The dry waste collection centres (DWCS), which were set up with much fanfare in 2013, are nearly defunct in the absence of segregated dry waste supply. Hasiru Dala, a non-profit which works with waste pickers, runs 32 DWCS. These together get just about 13 tonnes of waste in a day. According to Nalini Shekhar of the non-profit, “It is impossible to make the centres viable without stringent enforcement of segregation rules.”
War over waste in Bengaluru
In July, 2012, the then Karnataka State Pollution Control Board (KSPCB) chairperson A S Sadashivaiah had ordered closure of Mavallipura landfill because of non-compliance with norms by its operator M/s Ramky and absence of authorisation as per the MSW Rules, 2000. KSPCB had also ordered Ramky to scientifically process the four million tonnes of waste accumulated in the landfill within three months. Acting against KSPCB’s order, on August 23, BBMP deployed 600 police personnel to open the dump amid bitter protests. Later, Vaman N Acharya, given charge as KSPCB chairperson, withdrew the closure order at the behest of then Chief Minister Jagdeesh Shettar.
Responding to a public interest petition, the Karnataka High Court ordered closure of the landfill and instructed the BBMP to immediately implement segregation at source and penalise any non-compliance. Residents of Mavallipura and 12 other villages close-by have vowed not to allow any more garbage to be dumped in the landfill.
On November 6, the court rapped BBMP for allowing a dump to come up at Mavallipura, also blaming it for 11 bird hits at the Yellahanka air base. Following the Mavallipura incident, citizens groups closed the Mandur and Dodaballapur landfills as well. After hectic negotiations and assurances from city administrators, Mandur residents allowed BBMP to dump non-segregated waste till October 1. This was extended for another three months by promising the residents that organic sprays would be used to reduce stench and flies, and stagnant leachate in the nullahs would be sucked out.

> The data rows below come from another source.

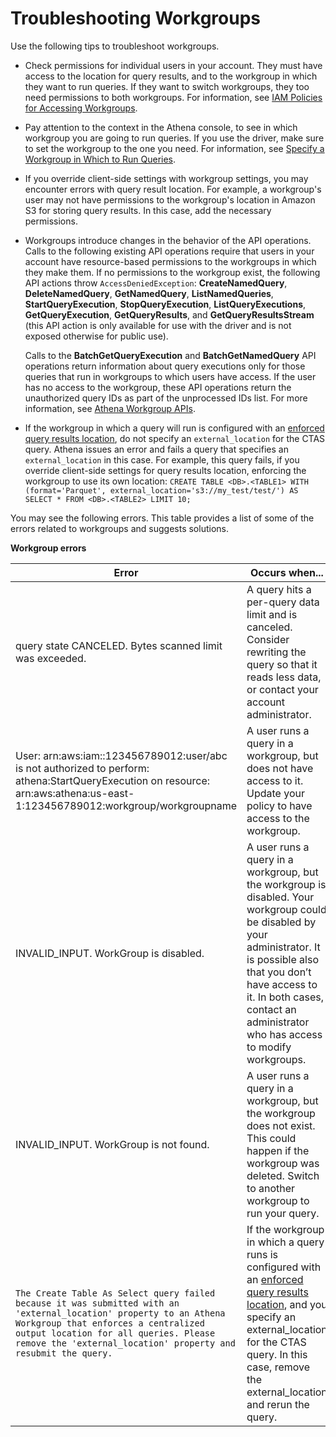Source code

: # Troubleshooting Workgroups<a name="workgroups-troubleshooting"></a>

Use the following tips to troubleshoot workgroups\.
+ Check permissions for individual users in your account\. They must have access to the location for query results, and to the workgroup in which they want to run queries\. If they want to switch workgroups, they too need permissions to both workgroups\. For information, see [IAM Policies for Accessing Workgroups](workgroups-iam-policy.md)\.
+ Pay attention to the context in the Athena console, to see in which workgroup you are going to run queries\. If you use the driver, make sure to set the workgroup to the one you need\. For information, see [Specify a Workgroup in Which to Run Queries](workgroups-create-update-delete.md#specify-wkgroup-to-athena-in-which-to-run-queries)\.
+ If you override client\-side settings with workgroup settings, you may encounter errors with query result location\. For example, a workgroup's user may not have permissions to the workgroup's location in Amazon S3 for storing query results\. In this case, add the necessary permissions\.
+ Workgroups introduce changes in the behavior of the API operations\. Calls to the following existing API operations require that users in your account have resource\-based permissions to the workgroups in which they make them\. If no permissions to the workgroup exist, the following API actions throw `AccessDeniedException`: **CreateNamedQuery**, **DeleteNamedQuery**, **GetNamedQuery**, **ListNamedQueries**, **StartQueryExecution**, **StopQueryExecution**, **ListQueryExecutions**, **GetQueryExecution**, **GetQueryResults**, and **GetQueryResultsStream** \(this API action is only available for use with the driver and is not exposed otherwise for public use\)\. 

  Calls to the **BatchGetQueryExecution** and **BatchGetNamedQuery** API operations return information about query executions only for those queries that run in workgroups to which users have access\. If the user has no access to the workgroup, these API operations return the unauthorized query IDs as part of the unprocessed IDs list\. For more information, see [ Athena Workgroup APIs](workgroups-api-list.md)\.
+ If the workgroup in which a query will run is configured with an [enforced query results location](workgroups-settings-override.md), do not specify an `external_location` for the CTAS query\. Athena issues an error and fails a query that specifies an `external_location` in this case\. For example, this query fails, if you override client\-side settings for query results location, enforcing the workgroup to use its own location: `CREATE TABLE <DB>.<TABLE1> WITH (format='Parquet', external_location='s3://my_test/test/') AS SELECT * FROM <DB>.<TABLE2> LIMIT 10;`

You may see the following errors\. This table provides a list of some of the errors related to workgroups and suggests solutions\.


**Workgroup errors**  

| Error | Occurs when\.\.\. | 
| --- | --- | 
| query state CANCELED\. Bytes scanned limit was exceeded\. | A query hits a per\-query data limit and is canceled\. Consider rewriting the query so that it reads less data, or contact your account administrator\. | 
| User: arn:aws:iam::123456789012:user/abc is not authorized to perform: athena:StartQueryExecution on resource: arn:aws:athena:us\-east\-1:123456789012:workgroup/workgroupname  | A user runs a query in a workgroup, but does not have access to it\. Update your policy to have access to the workgroup\.  | 
| INVALID\_INPUT\. WorkGroup <name> is disabled\. | A user runs a query in a workgroup, but the workgroup is disabled\. Your workgroup could be disabled by your administrator\. It is possible also that you don’t have access to it\. In both cases, contact an administrator who has access to modify workgroups\. | 
| INVALID\_INPUT\. WorkGroup <name> is not found\. | A user runs a query in a workgroup, but the workgroup does not exist\. This could happen if the workgroup was deleted\. Switch to another workgroup to run your query\. | 
|  `The Create Table As Select query failed because it was submitted with an 'external_location' property to an Athena Workgroup that enforces a centralized output location for all queries. Please remove the 'external_location' property and resubmit the query.`  | If the workgroup in which a query runs is configured with an [enforced query results location](workgroups-settings-override.md), and you specify an external\_location for the CTAS query\. In this case, remove the external\_location and rerun the query\. |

The BBMP officials refused to comment when asked why Ramky and other errant operators were not penalised. One BBMP official said, “If we penalise anyone now, the entire system will collapse”. However, people and non-profits narrate a different story. According to Leo Saldanha of non-profit Environment Support Group, BBMP illegally dumps garbage at several disused quarries. The toxicity created garbage in the landfills has contaminated groundwater, impacted agricultural produce, given rise to unknown diseases and even caused deaths in the 15 to 20 villages that surround each dump. Also, four months after KSPCB first ordered closure of Mavallipura landfill, there is still no collection system in place for segregated waste. Segregated and non-segregated waste is taken to the landfills in the same truck.
Bengaluru’s garbage time bomb is ticking away. Every day, 2,500 tonnes of waste is dumped at the Mandur landfill, the biggest after Mavallipura. Several smaller landfills receive 300 to 400 tonnes each per day.
In December 2013, the High Court had ordered permanent closure of the overflowing Mavallipura landfill. Yet, a colossal 4 million tonnes of waste lies untreated. In Mandur, 2.5 million tonnes of waste lies untreated. Mandur, too, may get filled to the brim soon. People who live close to the landfill are seething. With all legal and financial provisions in place and people aware and willing to cooperate, the BBMP has only its own lethargy to blame for the garbage mess.